*TASK DESCRIPTION*
Retype the data exactly, from its first line to the line containing "addressing open TODOs", including both, and skip any picture.

-- DATA FOR REVIEW follows --

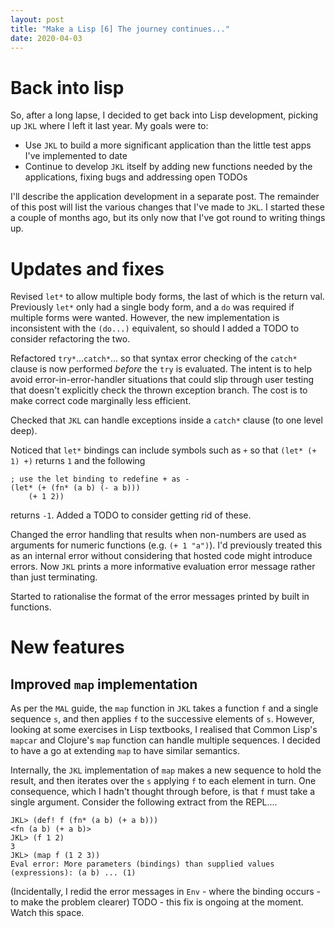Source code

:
 ```yaml
---
layout: post
title: "Make a Lisp [6] The journey continues..."
date: 2020-04-03
---
```


# Back into lisp
So, after a long lapse, I decided to get back into Lisp development, picking up `JKL` where I left it last year. My goals were to:

* Use `JKL` to build a more significant application than the little test apps I've implemented to date 
* Continue to develop `JKL` itself by adding new functions needed by the applications, fixing bugs and addressing open TODOs

I'll describe the application development in a separate post. The remainder of this post will list the various changes that I've made to `JKL`. I started these a couple of months ago, but its only now that I've got round to writing things up.

# Updates and fixes

Revised `let*` to allow multiple body forms, the last of which is the return val. Previously `let*` only had a single body form, and a `do` was required if multiple forms were wanted. However, the new implementation is inconsistent with the `(do...)` equivalent, so should I added a TODO to consider refactoring the two.

Refactored `try*`...`catch*`... so that syntax error checking of the `catch*` clause is now performed *before* the `try` is evaluated. The intent is to help avoid error-in-error-handler situations that could slip through user testing that doesn't explicitly check the thrown exception branch. The cost is to make correct code marginally less efficient.

Checked that `JKL` can handle exceptions inside a `catch*` clause (to one level deep).

Noticed that `let*` bindings can include symbols such as `+` so that `(let* (+ 1) +)` returns `1` and the following
```
; use the let binding to redefine + as -
(let* (+ (fn* (a b) (- a b)))
    (+ 1 2))
```
returns `-1`. Added a TODO to consider getting rid of these.

Changed the error handling that results when non-numbers are used as arguments for numeric functions (e.g. `(+ 1 "a")`). I'd previously treated this as an internal error without considering that hosted code might introduce errors. Now `JKL` prints a more informative evaluation error message rather than just terminating.

Started to rationalise the format of the error messages printed by built in functions.

# New features

## Improved `map` implementation

As per the `MAL` guide, the `map` function in `JKL` takes a function `f` and a single sequence `s`, and then applies `f` to the successive elements of `s`. However, looking at some exercises in Lisp textbooks, I realised that Common Lisp's `mapcar` and Clojure's `map` function can handle multiple sequences. I decided to have a go at extending `map` to have similar semantics.

Internally, the `JKL` implementation of `map` makes a new sequence to hold the result, and then iterates over the `s` applying `f` to each element in turn. One consequence, which I hadn't thought  through before, is that `f` must take a single argument. Consider the following extract from the REPL....

```
JKL> (def! f (fn* (a b) (+ a b)))
<fn (a b) (+ a b)>
JKL> (f 1 2)
3
JKL> (map f (1 2 3))
Eval error: More parameters (bindings) than supplied values (expressions): (a b) ... (1)
```
(Incidentally, I redid the error messages in `Env` - where the binding occurs - to make the problem clearer)
TODO - this fix is ongoing at the moment. Watch this space.  
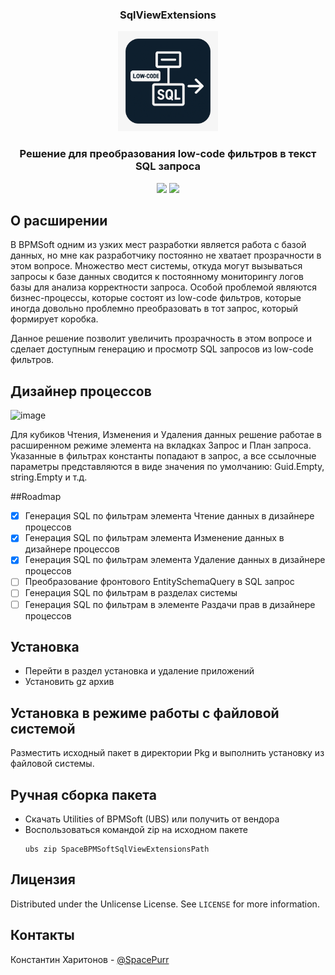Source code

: <a id="readme-top"></a>

<div align="center">
  <h3 align="center">SqlViewExtensions</h3>

  <p align="center">
    <a href="[https://github.com/othneildrew/Best-README-Template](https://github.com/SpaceExtensions/SpaceBPMSoftSqlViewExtensions)">
      <img src="Images/Logo.png" alt="Logo" width="160" height="160">
    </a>
    <h3 align="center">Решение для преобразования low-code фильтров в текст SQL запроса</h3>
    <img src="https://img.shields.io/badge/DB-PostgreSQL-informational?style=flat-square&logo=postgresql&logoColor=white&color=5194f0" >
    <img src="https://img.shields.io/badge/bpmsoft-1.7.1.4-orange" >
  </p>
</div>



## О расширении
В BPMSoft одним из узких мест разработки является работа с базой данных, но мне как разработчику постоянно не хватает прозрачности в этом вопросе.
Множество мест системы, откуда могут вызываться запросы к базе данных сводится к постоянному мониторингу логов базы для анализа корректности запроса.
Особой проблемой являются бизнес-процессы, которые состоят из low-code фильтров, которые иногда довольно проблемно преобразовать в тот запрос, который формирует коробка.

Данное решение позволит увеличить прозрачность в этом вопросе и сделает доступным генерацию и просмотр SQL запросов из low-code фильтров.

## Дизайнер процессов
<img width="1625" height="973" alt="image" src="https://github.com/user-attachments/assets/f724583c-463b-4f38-a95c-7cf347a714a4" />


Для кубиков Чтения, Изменения и Удаления данных решение работае в расширенном режиме элемента на вкладках Запрос и План запроса.
Указанные в фильтрах константы попадают в запрос, а все ссылочные параметры представляются в виде значения по умолчанию: Guid.Empty, string.Empty и т.д.

##Roadmap
- [x] Генерация SQL по фильтрам элемента Чтение данных в дизайнере процессов
- [x] Генерация SQL по фильтрам элемента Изменение данных в дизайнере процессов
- [x] Генерация SQL по фильтрам элемента Удаление данных в дизайнере процессов
- [ ] Преобразование фронтового EntitySchemaQuery в SQL запрос
- [ ] Генерация SQL по фильтрам в разделах системы
- [ ] Генерация SQL по фильтрам в элементе Раздачи прав в дизайнере процессов

## Установка
* Перейти в раздел установка и удаление приложений
* Установить gz архив

## Установка в режиме работы с файловой системой
Разместить исходный пакет в директории Pkg и выполнить установку из файловой системы.

## Ручная сборка пакета
* Скачать Utilities of BPMSoft (UBS) или получить от вендора
* Воспользоваться командой zip на исходном пакете
  ```
  ubs zip SpaceBPMSoftSqlViewExtensionsPath
  ```

<!-- LICENSE -->
## Лицензия

Distributed under the Unlicense License. See `LICENSE` for more information.

## Контакты

Константин Харитонов - [@SpacePurr](https://t.me/SpacePurr)
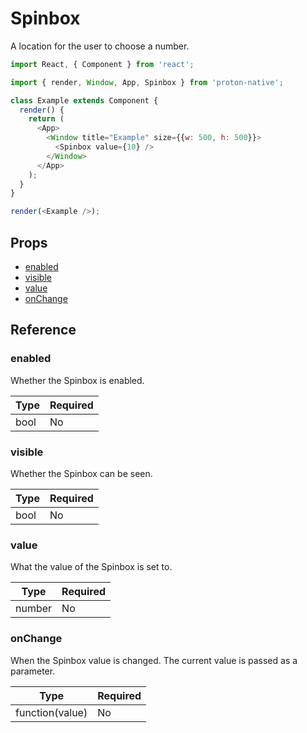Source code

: # Spinbox

A location for the user to choose a number.

```javascript
import React, { Component } from 'react';

import { render, Window, App, Spinbox } from 'proton-native';

class Example extends Component {
  render() {
    return (
      <App>
        <Window title="Example" size={{w: 500, h: 500}}>
          <Spinbox value={10} />
        </Window>
      </App>
    );
  }
}

render(<Example />);
```

## Props

- [enabled](#enabled)
- [visible](#visible)
- [value](#value)
- [onChange](#onChange)

## Reference

### enabled

Whether the Spinbox is enabled.

| **Type** | **Required** |
| --- | --- |
| bool | No |

### visible

Whether the Spinbox can be seen.

| **Type** | **Required** |
| --- | --- |
| bool | No |

### value

What the value of the Spinbox is set to.

| **Type** | **Required** |
| --- | --- |
| number | No |

### onChange

When the Spinbox value is changed. The current value is passed as a parameter.

| **Type** | **Required** |
| --- | --- |
| function(value) | No |
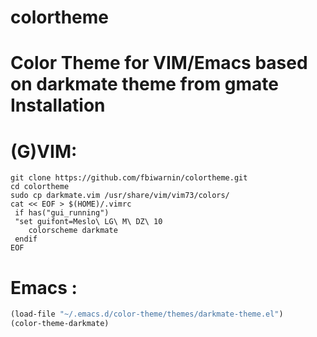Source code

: colortheme
==========

Color Theme for VIM/Emacs based on darkmate theme from gmate
Installation
==========
(G)VIM:
==
[darkmate-vim]:https://raw.github.com/fbiwarnin/colortheme/master/preview/darkmate-vim.png

```
git clone https://github.com/fbiwarnin/colortheme.git
cd colortheme
sudo cp darkmate.vim /usr/share/vim/vim73/colors/
cat << EOF > $(HOME)/.vimrc
 if has("gui_running")
 "set guifont=Meslo\ LG\ M\ DZ\ 10
    colorscheme darkmate
 endif
EOF
```

Emacs :
==
[darkmate-emacs]:https://raw.github.com/fbiwarnin/colortheme/master/preview/darkmate-emacs.png

```lisp
(load-file "~/.emacs.d/color-theme/themes/darkmate-theme.el")
(color-theme-darkmate)

```
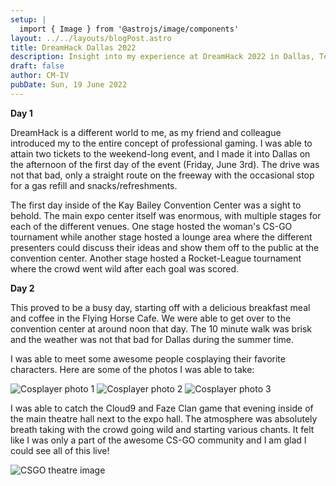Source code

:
 ```yaml
---
setup: |
  import { Image } from '@astrojs/image/components'
layout: ../../layouts/blogPost.astro
title: DreamHack Dallas 2022
description: Insight into my experience at DreamHack 2022 in Dallas, Texas.
draft: false
author: CM-IV
pubDate: Sun, 19 June 2022
---
```

**Day 1**

DreamHack is a different world to me, as my friend and colleague introduced my to the entire concept of  professional gaming.  I was able to attain two tickets to the weekend-long event, and I made it into Dallas on the afternoon of the first day of the event (Friday, June 3rd).  The drive was not that bad, only a straight route on the freeway with the occasional stop for a gas refill and snacks/refreshments.

The first day inside of the Kay Bailey Convention Center was a sight to behold.  The main expo center itself was enormous, with multiple stages for each of the different venues.  One stage hosted the woman's CS-GO tournament while another stage hosted a lounge area where the different presenters could discuss their ideas and show them off to the public at the convention center.  Another stage hosted a Rocket-League tournament where the crowd went wild after each goal was scored.

**Day 2**

This proved to be a busy day, starting off with a delicious breakfast meal and coffee in the Flying Horse Cafe.  We were able to get over to the convention center at around noon that day.  The 10 minute walk was brisk and the weather was not that bad for Dallas during the summer time.

I was able to meet some awesome people cosplaying their favorite characters.  Here are some of the photos I was able to take:

<Image class="image" src="https://ik.imagekit.io/xbkhabiqcy9/img/IMG_20220604_171802-min_CiPPtFfF-.webp?ik-sdk-version=javascript-1.4.3&updatedAt=1655666395031" width={860} height={392} alt="Cosplayer photo 1" />

<Image class="image" src="https://ik.imagekit.io/xbkhabiqcy9/img/IMG_20220604_151127-min_ihEIeeubQ.webp?ik-sdk-version=javascript-1.4.3&updatedAt=1655666395259" width={860} height={392} alt="Cosplayer photo 2" />

<Image class="image" src="https://ik.imagekit.io/xbkhabiqcy9/img/IMG_20220604_142939-min_Pg4oALlEU.webp?ik-sdk-version=javascript-1.4.3&updatedAt=1655666395428" width={860} height={392} alt="Cosplayer photo 3" />

I was able to catch the Cloud9 and Faze Clan game that evening inside of the main theatre hall next to the expo hall.  The atmosphere was absolutely breath taking with the crowd going wild and starting various chants.  It felt like I was only a part of the awesome CS-GO community and I am glad I could see all of this live!

<img class="image" src="https://ik.imagekit.io/xbkhabiqcy9/img/IMG_20220603_183524-min_cXkBJOO3u.webp?ik-sdk-version=javascript-1.4.3&updatedAt=1655666395461" alt="CSGO theatre image" />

-- DATA FOR REVIEW concluded --

*OUTPUT FOR THIS EXERCISE*
Source code

:
 ```yaml
---
layout: post
title: "Make a Lisp [6] The journey continues..."
date: 2020-04-03
---
```


# Back into lisp
So, after a long lapse, I decided to get back into Lisp development, picking up `JKL` where I left it last year. My goals were to:

* Use `JKL` to build a more significant application than the little test apps I've implemented to date 
* Continue to develop `JKL` itself by adding new functions needed by the applications, fixing bugs and addressing open TODOs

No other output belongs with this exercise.